In 1990, Kate Nuernberg was interviewed for The Hatstand Express #22.

There were 58 questions.

For others in this series, see Hatstand Interview Series.

Excerpts

How did you get involved in these characters?

I was involved in Star Wars fandom at the time and I didn't want to know about anything else. But a friend of mine was writing "With a Little Help from My Friends", and she kept showing it to me for my advice. I wasn't much interested. When I was at her house one weekend, I picked up one of the novelizations to help stave off a bit of boredom. It didn't help alter my point of view. Then I was put in front of a TV. set and told to watch.

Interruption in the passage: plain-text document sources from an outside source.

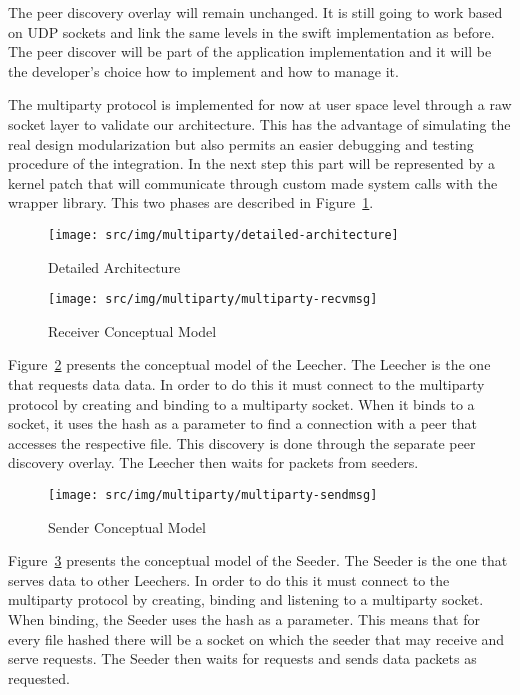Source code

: The peer discovery overlay will remain unchanged. It is still going to work
based on UDP sockets and link the same levels in the swift implementation as
before. The peer discover will be part of the application implementation and
it will be the developer's choice how to implement and how to manage it.

The multiparty protocol is implemented for now at user space level through a raw
socket layer to validate our architecture. This has the advantage of
simulating the real design modularization but also permits an easier debugging
and testing procedure of the integration. In the next step this part will be
represented by a kernel patch that will communicate through custom made system
calls with the wrapper library. This two phases are described in
Figure~\ref{fig:multiparty:detailed-architecture}.

\begin{figure}
  \centering
  \texttt{[image: src/img/multiparty/detailed-architecture]}
  \caption{Detailed Architecture}
  \label{fig:multiparty:detailed-architecture}
\end{figure}

\begin{figure}
  \centering
  \texttt{[image: src/img/multiparty/multiparty-recvmsg]}
  \caption{Receiver Conceptual Model}
  \label{fig:multiparty:multiparty-recvmsg}
\end{figure}

Figure~\ref{fig:multiparty:multiparty-recvmsg} presents the conceptual model
of the Leecher. The Leecher is the one that requests data data. In order
to do this it must connect to the multiparty protocol by creating and binding
to a multiparty socket. When it binds to a socket, it uses the hash as a
parameter to find a connection with a peer that accesses the respective file.
This discovery is done through the separate peer discovery overlay. The
Leecher then waits for packets from seeders.

\begin{figure}
  \centering
  \texttt{[image: src/img/multiparty/multiparty-sendmsg]}
  \caption{Sender Conceptual Model}
  \label{fig:multiparty:multiparty-sendmsg}
\end{figure}

Figure~\ref{fig:multiparty:multiparty-sendmsg} presents the conceptual model
of the Seeder. The Seeder is the one that serves data to other Leechers. In
order to do this it must connect to the multiparty protocol by creating,
binding and listening to a multiparty socket. When binding, the Seeder
uses the hash as a parameter. This means that for every file hashed there will
be a socket on which the seeder that may receive and serve requests. The Seeder
then waits for requests and sends data packets as requested.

Since she and her roommate were busy

getting hooked, I didn't have a chance. It's hard to resist when there are few other topics of conversation. And I liked the depth of involvement between the characters, the idea that CI5 uses methods that do not always bear close scrutiny, the theme running through the show that life's a bitch and then you die -- but there are those who can hold onto their humanity and sanity long enough to protect most of us from that. The plots were often interesting and sometimes difficult to anticipate.

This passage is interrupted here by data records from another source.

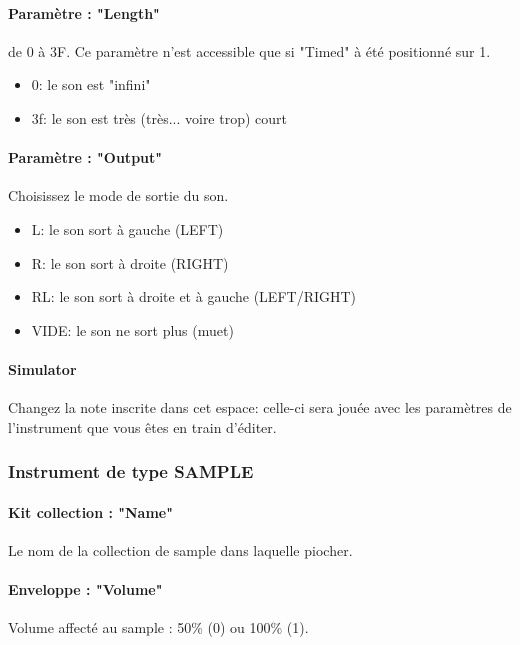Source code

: \documentclass[12pt,a4paper]{article}
\begin{document}
    \paragraph{Paramètre : "Length"} de 0 à 3F.
    Ce paramètre n'est accessible que si "Timed" à été positionné sur 1.
    \medskip

    \begin{itemize}
        \item{0: le son est "infini"}
        \item{3f: le son est très (très... voire trop) court}
    \end{itemize}

    \paragraph{Paramètre : "Output"} Choisissez le mode de sortie du son.
    \medskip
    \begin{itemize}
        \item{L: le son sort à gauche (LEFT)}
        \item{R: le son sort à droite (RIGHT)}
        \item{RL: le son sort à droite et à gauche (LEFT/RIGHT)}
        \item{VIDE: le son ne sort plus (muet)}
    \end{itemize}

    \paragraph{Simulator} Changez la note inscrite dans cet espace:
                celle-ci sera jouée avec les paramètres de l'instrument que vous êtes en train d'éditer.

    \subsubsection{Instrument de type SAMPLE}


    \paragraph{Kit collection : "Name"} Le nom de la collection de sample dans laquelle piocher.

    \paragraph{Enveloppe : "Volume"} Volume affecté au sample : 50\% (0) ou 100\% (1).
\end{document}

What character is your favorite?

Doyle. He seems easier to get to know (no howls from the audience, please), at least on the surface. He is easier for me to empathize with. (We'll not have any personal comments on my character based on that statement.) In my opinion (stress that) his character has more range, especially to someone who is just starting to watch (which of course I was when I formed my opinion). You have to dig deeper for Bodie. On the surface, he was just too threatening for me to go for as a favorite.

On a more truthful note, I simply loved the look of Doyle's battered face and chipped tooth.

I do not always like Doyle in fan fiction.

Who has the prettiest eyes? The best bum? The most packed crotch?

I don't really think about Bodie and Doyle in these terms. Personally, I like Bodie's eyebrow and his pout. And I like Doyle's cheekbone and his teeth. Call me kinky.

What was it about Bodie and Doyle that made you first pick up a pen and write about them?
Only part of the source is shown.